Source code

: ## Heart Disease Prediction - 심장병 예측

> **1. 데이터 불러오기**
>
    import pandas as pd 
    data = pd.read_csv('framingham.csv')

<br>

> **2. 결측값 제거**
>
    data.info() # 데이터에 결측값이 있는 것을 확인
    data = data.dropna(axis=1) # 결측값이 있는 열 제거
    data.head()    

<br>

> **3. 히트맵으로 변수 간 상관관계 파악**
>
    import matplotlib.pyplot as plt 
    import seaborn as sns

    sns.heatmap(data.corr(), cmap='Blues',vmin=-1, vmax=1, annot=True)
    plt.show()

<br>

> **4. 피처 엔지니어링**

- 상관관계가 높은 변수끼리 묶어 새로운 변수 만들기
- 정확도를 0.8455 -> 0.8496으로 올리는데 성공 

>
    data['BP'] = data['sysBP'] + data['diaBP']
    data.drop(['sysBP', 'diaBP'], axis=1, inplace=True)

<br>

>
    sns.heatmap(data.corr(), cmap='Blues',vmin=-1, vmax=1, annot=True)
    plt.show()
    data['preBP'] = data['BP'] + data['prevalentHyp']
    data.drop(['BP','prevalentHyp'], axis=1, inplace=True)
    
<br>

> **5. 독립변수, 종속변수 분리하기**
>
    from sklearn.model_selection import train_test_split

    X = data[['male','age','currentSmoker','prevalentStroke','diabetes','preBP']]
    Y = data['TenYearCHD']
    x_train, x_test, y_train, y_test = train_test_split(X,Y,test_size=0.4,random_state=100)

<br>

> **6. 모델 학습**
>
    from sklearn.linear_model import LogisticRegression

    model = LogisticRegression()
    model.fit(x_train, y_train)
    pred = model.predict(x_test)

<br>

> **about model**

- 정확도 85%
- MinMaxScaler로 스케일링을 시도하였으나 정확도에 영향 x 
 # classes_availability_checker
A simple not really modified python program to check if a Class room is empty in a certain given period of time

━━━

Assignment
The job is to copy each line from the material above that holds the word "sysBP".

Solution for this task
    data['BP'] = data['sysBP'] + data['diaBP']
    data.drop(['sysBP', 'diaBP'], axis=1, inplace=True)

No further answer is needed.